> **Prompt**
Filter the data for "tcolorbox" and copy matching lines.

■ ■ ■ ■

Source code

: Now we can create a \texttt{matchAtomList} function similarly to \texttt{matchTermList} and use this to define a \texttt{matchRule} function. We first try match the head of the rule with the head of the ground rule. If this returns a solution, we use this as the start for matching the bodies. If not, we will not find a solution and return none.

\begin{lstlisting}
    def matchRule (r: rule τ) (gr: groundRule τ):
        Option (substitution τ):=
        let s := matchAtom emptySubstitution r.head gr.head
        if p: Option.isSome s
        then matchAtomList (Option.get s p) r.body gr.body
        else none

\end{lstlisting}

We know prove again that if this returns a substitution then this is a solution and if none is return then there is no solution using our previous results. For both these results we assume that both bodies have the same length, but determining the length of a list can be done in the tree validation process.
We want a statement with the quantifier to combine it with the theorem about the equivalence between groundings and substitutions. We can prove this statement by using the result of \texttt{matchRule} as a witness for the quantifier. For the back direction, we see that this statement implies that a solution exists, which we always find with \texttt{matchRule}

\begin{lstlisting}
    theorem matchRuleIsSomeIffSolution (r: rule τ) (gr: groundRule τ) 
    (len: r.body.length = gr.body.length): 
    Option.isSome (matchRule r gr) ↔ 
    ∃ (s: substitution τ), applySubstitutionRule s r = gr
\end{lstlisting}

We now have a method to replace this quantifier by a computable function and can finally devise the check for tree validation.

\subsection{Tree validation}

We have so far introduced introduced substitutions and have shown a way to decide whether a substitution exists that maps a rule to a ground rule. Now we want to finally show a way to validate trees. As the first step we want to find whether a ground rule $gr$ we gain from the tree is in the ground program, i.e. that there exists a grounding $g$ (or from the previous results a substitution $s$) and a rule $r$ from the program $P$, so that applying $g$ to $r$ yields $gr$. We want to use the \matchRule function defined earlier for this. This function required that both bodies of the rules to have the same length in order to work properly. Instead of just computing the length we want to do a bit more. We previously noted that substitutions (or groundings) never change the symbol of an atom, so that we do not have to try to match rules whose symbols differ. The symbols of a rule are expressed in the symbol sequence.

■ ■ ■ ■

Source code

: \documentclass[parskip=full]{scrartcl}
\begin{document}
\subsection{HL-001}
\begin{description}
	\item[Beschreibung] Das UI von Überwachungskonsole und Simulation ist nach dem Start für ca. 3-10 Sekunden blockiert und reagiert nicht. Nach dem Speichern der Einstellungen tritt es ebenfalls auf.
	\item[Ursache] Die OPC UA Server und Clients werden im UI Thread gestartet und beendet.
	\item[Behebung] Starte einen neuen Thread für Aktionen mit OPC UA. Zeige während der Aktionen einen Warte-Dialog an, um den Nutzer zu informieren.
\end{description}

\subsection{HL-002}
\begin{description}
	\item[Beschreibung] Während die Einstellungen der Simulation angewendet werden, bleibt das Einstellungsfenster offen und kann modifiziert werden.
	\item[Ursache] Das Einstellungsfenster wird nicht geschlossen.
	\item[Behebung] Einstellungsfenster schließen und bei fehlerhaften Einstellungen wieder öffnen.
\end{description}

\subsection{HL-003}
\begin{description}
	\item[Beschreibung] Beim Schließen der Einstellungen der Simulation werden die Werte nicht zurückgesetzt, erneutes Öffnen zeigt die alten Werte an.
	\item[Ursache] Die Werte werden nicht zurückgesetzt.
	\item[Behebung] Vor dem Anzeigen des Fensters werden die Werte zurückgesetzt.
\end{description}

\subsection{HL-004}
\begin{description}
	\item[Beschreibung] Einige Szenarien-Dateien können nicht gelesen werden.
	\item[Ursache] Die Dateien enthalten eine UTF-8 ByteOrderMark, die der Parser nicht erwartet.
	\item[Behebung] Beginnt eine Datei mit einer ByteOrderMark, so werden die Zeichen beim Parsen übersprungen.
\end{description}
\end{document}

■ ■ ■ ■

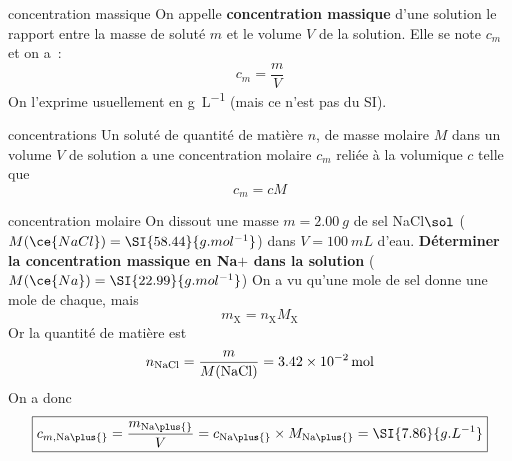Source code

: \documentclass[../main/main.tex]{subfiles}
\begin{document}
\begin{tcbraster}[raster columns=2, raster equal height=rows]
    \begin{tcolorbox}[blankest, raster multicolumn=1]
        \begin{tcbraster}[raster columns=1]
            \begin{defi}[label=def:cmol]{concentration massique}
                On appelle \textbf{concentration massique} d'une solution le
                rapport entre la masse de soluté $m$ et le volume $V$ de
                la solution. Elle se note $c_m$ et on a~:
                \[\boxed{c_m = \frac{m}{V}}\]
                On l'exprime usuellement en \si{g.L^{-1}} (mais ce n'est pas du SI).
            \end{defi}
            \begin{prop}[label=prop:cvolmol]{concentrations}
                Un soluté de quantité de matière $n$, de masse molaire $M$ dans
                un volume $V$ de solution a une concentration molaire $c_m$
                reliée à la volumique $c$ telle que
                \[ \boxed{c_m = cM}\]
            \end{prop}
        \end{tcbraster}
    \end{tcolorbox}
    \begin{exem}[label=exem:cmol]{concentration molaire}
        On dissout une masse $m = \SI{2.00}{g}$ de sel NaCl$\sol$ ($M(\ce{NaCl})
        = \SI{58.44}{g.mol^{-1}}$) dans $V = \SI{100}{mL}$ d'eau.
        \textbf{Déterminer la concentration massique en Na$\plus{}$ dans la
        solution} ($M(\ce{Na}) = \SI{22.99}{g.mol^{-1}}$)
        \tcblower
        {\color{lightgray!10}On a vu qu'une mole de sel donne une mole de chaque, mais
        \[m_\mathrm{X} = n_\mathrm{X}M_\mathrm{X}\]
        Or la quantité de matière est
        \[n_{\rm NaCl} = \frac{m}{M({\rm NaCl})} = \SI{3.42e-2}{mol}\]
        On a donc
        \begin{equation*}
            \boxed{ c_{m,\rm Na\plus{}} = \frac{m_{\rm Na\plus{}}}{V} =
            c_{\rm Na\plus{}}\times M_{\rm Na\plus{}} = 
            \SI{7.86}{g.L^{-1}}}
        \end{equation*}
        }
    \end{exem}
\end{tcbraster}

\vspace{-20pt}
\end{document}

■ ■ ■ ■

> **Response to this task**
    \begin{tcolorbox}[blankest, raster multicolumn=1]
    \end{tcolorbox}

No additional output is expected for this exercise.